Missing workers can translate to a decrease in tax revenue, coupled with an increase in the use of government benefits, such as food stamps and disability insurance. The number of Americans collecting food stamps hit a high of 47.8 million people in December 2012. A similar spike has occurred in enrollments for the Social Security disability payments.
Since the start of 2007, the percentage of Americans in the labor market has dropped from 66.4 percent to 63.3 percent. In the 1970s and 1980s, the number of working Americans grew—because of the dramatic increase in women holding jobs outside of the home.
The percentage of Americans in the labor market peaked in the late 1990s with the booming Clinton-era economy.
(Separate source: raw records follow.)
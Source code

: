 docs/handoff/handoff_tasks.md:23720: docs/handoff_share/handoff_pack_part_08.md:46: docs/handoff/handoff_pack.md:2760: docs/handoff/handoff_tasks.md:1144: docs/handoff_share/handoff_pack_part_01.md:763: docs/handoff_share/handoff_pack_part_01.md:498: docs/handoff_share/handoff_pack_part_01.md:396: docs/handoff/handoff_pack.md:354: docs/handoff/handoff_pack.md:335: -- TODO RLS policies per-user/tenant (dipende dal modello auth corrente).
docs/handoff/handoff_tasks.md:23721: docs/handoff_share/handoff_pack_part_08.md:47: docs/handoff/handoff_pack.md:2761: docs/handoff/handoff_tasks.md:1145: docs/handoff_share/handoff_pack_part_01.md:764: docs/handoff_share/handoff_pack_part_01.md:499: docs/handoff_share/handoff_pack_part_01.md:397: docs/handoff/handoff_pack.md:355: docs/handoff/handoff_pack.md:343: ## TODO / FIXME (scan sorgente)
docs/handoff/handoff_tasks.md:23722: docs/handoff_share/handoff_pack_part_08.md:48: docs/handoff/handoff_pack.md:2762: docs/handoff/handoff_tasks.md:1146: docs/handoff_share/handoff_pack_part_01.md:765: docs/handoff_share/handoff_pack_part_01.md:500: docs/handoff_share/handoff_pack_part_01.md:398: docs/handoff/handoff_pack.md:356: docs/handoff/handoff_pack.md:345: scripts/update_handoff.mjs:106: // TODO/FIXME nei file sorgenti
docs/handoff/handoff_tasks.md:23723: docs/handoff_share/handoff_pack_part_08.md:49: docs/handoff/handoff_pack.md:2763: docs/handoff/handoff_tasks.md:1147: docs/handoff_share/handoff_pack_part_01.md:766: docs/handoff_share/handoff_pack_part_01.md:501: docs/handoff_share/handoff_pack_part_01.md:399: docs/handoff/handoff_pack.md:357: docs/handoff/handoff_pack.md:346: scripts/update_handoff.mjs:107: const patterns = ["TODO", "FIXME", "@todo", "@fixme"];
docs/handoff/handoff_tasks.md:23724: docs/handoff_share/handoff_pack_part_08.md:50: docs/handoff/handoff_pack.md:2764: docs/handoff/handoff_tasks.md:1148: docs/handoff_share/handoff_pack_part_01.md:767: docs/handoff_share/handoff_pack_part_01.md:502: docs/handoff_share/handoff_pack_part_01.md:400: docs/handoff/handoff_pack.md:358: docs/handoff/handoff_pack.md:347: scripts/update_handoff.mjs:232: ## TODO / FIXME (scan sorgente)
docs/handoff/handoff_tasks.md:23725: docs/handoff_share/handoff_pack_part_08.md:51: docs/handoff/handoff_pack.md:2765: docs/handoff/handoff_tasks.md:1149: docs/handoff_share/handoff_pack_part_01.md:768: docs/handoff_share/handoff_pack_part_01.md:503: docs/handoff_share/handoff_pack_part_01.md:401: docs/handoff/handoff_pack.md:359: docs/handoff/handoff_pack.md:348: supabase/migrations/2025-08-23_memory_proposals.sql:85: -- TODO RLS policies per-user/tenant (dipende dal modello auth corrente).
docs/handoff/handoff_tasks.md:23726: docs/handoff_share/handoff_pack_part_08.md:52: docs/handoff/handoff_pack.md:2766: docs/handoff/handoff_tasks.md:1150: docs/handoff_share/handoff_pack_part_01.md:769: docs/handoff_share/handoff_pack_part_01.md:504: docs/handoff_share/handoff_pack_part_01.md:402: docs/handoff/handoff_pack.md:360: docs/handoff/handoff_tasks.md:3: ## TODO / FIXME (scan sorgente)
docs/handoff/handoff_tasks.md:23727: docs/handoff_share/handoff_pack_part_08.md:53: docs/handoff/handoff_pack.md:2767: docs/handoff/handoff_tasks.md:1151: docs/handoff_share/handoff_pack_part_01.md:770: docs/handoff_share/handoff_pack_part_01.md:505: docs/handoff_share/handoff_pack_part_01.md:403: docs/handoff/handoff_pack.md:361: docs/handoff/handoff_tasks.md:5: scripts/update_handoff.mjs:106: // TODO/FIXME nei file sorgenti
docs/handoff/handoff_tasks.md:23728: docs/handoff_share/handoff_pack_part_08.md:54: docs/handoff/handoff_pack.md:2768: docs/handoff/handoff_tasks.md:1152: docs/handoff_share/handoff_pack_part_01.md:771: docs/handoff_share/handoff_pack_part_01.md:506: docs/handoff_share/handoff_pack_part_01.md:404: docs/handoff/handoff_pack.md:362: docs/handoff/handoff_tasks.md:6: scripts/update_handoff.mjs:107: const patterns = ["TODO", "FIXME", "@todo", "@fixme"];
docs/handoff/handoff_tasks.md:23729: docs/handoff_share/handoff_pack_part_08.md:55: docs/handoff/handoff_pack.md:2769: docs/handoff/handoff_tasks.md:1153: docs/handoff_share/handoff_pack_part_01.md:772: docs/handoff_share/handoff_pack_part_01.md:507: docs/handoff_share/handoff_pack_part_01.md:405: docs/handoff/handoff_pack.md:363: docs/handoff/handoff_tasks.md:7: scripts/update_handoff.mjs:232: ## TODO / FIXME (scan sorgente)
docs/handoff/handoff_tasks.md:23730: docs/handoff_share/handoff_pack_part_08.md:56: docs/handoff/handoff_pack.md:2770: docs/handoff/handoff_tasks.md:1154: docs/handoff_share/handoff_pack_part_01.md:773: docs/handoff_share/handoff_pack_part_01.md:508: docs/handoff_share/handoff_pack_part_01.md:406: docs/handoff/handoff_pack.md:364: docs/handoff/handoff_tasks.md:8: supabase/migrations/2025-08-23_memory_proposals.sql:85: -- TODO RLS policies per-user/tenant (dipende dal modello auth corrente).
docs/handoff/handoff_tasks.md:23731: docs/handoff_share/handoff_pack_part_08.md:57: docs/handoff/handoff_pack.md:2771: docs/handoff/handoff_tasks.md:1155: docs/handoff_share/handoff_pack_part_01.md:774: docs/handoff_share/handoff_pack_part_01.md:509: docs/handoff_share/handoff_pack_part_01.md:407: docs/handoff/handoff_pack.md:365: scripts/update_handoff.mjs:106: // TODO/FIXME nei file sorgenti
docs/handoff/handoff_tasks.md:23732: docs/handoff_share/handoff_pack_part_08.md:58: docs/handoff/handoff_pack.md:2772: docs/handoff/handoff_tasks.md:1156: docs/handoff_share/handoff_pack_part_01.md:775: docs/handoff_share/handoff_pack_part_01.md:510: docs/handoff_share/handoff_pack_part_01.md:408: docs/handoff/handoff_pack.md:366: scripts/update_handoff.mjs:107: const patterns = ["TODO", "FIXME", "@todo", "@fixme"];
Remember all of the exuberance before the tech bubble burst? Since then, the labor force participation rate has been on a gradual decline. A decade from now, that rate will probably be even lower. “As the population ages, people are reaching the time when you would expect some of them to retire,” says Paul Ashworth, the chief U.S. economist for Capital Economics.
Political leaders and policymakers must weigh the economic implications versus the budgetary ones. If no one attacks the jobs crisis with gusto and addresses the issue of the long-term unemployed and the missing workers now, the United States essentially consigns people to rely on government benefits. That will only hurt the budget.
And, if lawmakers decide to attack the problem of the missing workers now, they’ll need to spend more money on job-training programs or infrastructure projects—anything that puts people back into a job, even a temporary one. A trio of economists at a recent hearing on the long-term unemployed presented many creative ideas for putting Americans back to work.
The answer to the missing-worker question may not become clear until the unemployment rate returns to a normal level of roughly 5 percent. The Congressional Budget Office estimates that won’t happen until 2017, when the rate is expected to fall to 5.5 percent.
Only then can economists gauge if people have left the workforce because of the downturn in the economy, or if they’ve left forever because the economy fundamentally changed. If that’s the case, the U.S. officially will become a place where the labor market has little use for millions of Americans.